**Data to use**:

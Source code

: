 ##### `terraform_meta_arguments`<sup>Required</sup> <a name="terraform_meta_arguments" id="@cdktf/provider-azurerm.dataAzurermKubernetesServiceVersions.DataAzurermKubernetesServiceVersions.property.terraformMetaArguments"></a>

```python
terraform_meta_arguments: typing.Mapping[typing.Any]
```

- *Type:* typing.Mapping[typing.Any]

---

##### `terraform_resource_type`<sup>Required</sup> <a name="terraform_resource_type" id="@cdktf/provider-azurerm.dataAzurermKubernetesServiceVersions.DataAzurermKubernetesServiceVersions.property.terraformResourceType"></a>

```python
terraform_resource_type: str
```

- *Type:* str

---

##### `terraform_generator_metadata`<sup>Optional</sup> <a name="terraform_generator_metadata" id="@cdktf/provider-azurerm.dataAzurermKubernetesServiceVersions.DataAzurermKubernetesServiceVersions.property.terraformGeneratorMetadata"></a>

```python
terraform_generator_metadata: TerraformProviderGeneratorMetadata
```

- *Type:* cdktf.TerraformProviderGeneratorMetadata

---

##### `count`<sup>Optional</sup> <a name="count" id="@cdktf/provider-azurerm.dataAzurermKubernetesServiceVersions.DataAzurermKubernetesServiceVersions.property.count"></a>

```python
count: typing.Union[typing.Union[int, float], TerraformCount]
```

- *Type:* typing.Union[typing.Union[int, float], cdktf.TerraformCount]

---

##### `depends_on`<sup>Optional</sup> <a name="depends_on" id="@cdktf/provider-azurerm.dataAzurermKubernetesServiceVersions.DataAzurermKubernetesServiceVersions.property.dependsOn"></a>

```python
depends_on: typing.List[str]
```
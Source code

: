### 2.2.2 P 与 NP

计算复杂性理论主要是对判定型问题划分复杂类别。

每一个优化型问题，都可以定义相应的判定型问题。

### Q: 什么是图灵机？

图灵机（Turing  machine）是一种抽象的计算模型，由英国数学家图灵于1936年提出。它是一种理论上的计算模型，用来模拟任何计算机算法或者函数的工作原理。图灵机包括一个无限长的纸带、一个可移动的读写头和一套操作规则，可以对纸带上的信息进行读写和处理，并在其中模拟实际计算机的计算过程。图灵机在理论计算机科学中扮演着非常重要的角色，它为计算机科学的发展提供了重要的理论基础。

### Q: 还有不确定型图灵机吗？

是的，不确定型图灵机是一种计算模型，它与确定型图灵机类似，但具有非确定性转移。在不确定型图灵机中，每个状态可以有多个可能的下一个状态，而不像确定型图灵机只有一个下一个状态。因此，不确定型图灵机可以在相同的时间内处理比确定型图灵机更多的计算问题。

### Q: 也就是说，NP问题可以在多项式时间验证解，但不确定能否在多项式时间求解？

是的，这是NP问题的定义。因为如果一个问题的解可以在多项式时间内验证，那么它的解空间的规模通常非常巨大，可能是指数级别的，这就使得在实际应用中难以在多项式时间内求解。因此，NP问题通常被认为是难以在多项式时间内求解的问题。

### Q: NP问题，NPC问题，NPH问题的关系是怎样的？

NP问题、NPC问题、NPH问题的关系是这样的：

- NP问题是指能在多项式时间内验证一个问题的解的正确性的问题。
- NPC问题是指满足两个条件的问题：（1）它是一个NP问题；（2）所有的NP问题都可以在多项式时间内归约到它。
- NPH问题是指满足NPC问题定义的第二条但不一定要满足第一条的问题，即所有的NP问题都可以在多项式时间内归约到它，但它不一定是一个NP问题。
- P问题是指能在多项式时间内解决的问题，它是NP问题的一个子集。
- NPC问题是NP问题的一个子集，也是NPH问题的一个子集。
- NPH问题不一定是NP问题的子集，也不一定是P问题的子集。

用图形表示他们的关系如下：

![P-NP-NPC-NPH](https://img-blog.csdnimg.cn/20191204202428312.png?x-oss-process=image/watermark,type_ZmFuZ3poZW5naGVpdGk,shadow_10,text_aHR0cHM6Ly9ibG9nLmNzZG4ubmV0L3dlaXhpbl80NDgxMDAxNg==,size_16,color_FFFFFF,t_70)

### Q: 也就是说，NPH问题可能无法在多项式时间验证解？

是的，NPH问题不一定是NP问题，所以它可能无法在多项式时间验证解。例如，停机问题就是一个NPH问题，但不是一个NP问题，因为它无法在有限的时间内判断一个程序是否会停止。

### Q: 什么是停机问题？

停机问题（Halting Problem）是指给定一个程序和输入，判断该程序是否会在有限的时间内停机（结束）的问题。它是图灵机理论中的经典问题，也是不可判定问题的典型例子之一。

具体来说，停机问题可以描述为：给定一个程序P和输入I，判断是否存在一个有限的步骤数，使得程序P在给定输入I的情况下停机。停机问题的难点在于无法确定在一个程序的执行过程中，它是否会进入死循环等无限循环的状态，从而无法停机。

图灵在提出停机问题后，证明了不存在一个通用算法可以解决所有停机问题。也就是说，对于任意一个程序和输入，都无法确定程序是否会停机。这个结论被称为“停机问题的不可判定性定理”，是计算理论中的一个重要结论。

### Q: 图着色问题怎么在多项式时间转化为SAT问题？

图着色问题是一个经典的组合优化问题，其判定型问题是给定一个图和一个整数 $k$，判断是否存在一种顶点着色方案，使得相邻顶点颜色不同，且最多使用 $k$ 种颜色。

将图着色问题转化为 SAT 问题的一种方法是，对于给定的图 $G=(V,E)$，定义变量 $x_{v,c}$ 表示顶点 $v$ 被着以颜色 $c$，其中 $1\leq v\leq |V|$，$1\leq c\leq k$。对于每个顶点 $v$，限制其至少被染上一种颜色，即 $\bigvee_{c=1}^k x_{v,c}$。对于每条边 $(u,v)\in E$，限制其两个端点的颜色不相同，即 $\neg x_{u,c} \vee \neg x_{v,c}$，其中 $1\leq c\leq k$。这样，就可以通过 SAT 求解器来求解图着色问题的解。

**Aim of the exercise**:
Every line above from the line with "- NPH问题不一定是NP问题的子集，也不一定是P问题的子集。" to the line with "停机问题（Halting P", inclusive, must be returned exactly; no other line belongs in the reply.

**Task response**:
- NPH问题不一定是NP问题的子集，也不一定是P问题的子集。

用图形表示他们的关系如下：

![P-NP-NPC-NPH](https://img-blog.csdnimg.cn/20191204202428312.png?x-oss-process=image/watermark,type_ZmFuZ3poZW5naGVpdGk,shadow_10,text_aHR0cHM6Ly9ibG9nLmNzZG4ubmV0L3dlaXhpbl80NDgxMDAxNg==,size_16,color_FFFFFF,t_70)

### Q: 也就是说，NPH问题可能无法在多项式时间验证解？

是的，NPH问题不一定是NP问题，所以它可能无法在多项式时间验证解。例如，停机问题就是一个NPH问题，但不是一个NP问题，因为它无法在有限的时间内判断一个程序是否会停止。

### Q: 什么是停机问题？

停机问题（Halting Problem）是指给定一个程序和输入，判断该程序是否会在有限的时间内停机（结束）的问题。它是图灵机理论中的经典问题，也是不可判定问题的典型例子之一。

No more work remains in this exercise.